TC: As I am in the final year of my degree I am working on my final major project. The initial idea came from the structure and nature of haiku - very short Japanese poetry. One of the typical qualities of haiku is the juxtaposition of two images or ideas and a “cutting word” - a kind of verbal punctuation mark between them. Many of my photographs have a similar kind of juxtaposition within them and that’s what inspired me to create visual haikus using the vocabulary made of my own photographs.
JC: Have you had mentors along the way?
TC: Yes. I have been very lucky to be around people who discussed my work with me and pushed me forward already from a very early age. My parents, who both studied at art school, are my life-long mentors. When I was a teenager I met Peter Strassner who became my art teacher and he had a major influence on my decision to become an artist. But the major shift in my work is happening right now supported by the great photography team at Middlesex University especially with photographer Eva Vermandel coming on board last year.
JC: Where are you based right now and how is it shaping you?
TC: I am based in London, and like I said earlier, my life here is the driving and shaping force for all my work. Especially the work I am working on at the moment is very diaristic and thus the city, the atmosphere of a place and my home are usually platform for my photographs and sometimes even the subject itself.
Living in London is shaping me as a person as well. It is very dynamic and also very challenging.
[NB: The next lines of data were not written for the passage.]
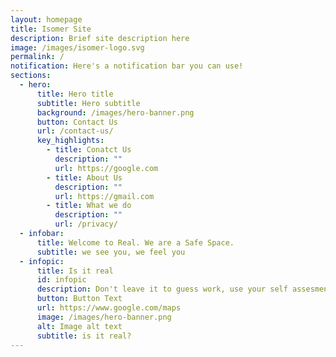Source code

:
 ```yaml
---
layout: homepage
title: Isomer Site
description: Brief site description here
image: /images/isomer-logo.svg
permalink: /
notification: Here's a notification bar you can use!
sections:
  - hero:
      title: Hero title
      subtitle: Hero subtitle
      background: /images/hero-banner.png
      button: Contact Us
      url: /contact-us/
      key_highlights:
        - title: Conatct Us
          description: ""
          url: https://google.com
        - title: About Us
          description: ""
          url: https://gmail.com
        - title: What we do
          description: ""
          url: /privacy/
  - infobar:
      title: Welcome to Real. We are a Safe Space.
      subtitle: we see you, we feel you
  - infopic:
      title: Is it real
      id: infopic
      description: Don't leave it to guess work, use your self assesment
      button: Button Text
      url: https://www.google.com/maps
      image: /images/hero-banner.png
      alt: Image alt text
      subtitle: is it real?
---
```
There are always crossroads where you have to make your choice. It doesn’t let you become lazy or complacent. You have to keep working; you have to keep moving forward. And I like that.
JC: One piece of advice to photography graduates?
TC: Keep on working. Everybody goes through phases of ups and downs in their work and recently I was given a valuable piece of advice and kind encouragement: whatever you do, don’t worry about the doubts – they’re part of the process. It may sound odd maybe, but creating work should always be a battle, and the worst enemy of good work is complacency.
JC: If all else fails - what is your plan B?
TC: Besides taking photographs, I really love darkroom printing and I would definitely consider pursuing it as a profession. Last year I have started an apprenticeship with Kevin O’Neill, one of the last traditional photographic retouchers, so there would be definitely a specialist demand for that in the future. And this year I have started to work at my University as a Student Learning Assistant, which is a role where I support younger photography students with the modules I did in previous years. I am kind of a bridge between the tutors and the students, and I mostly help them with editing of their work and darkroom printing. I really enjoy working with the students so teaching would be a good plan B.
JC: Is it important to you to be a part of a creative community?
TC: Definitely. It is a great driving force and a big privilege to be able to discuss the work and ideas between each other and get constructive criticism and feedback. Creating contacts and meeting new inspiring people will always enrich your knowledge and help you in your development as an artist as well as a person.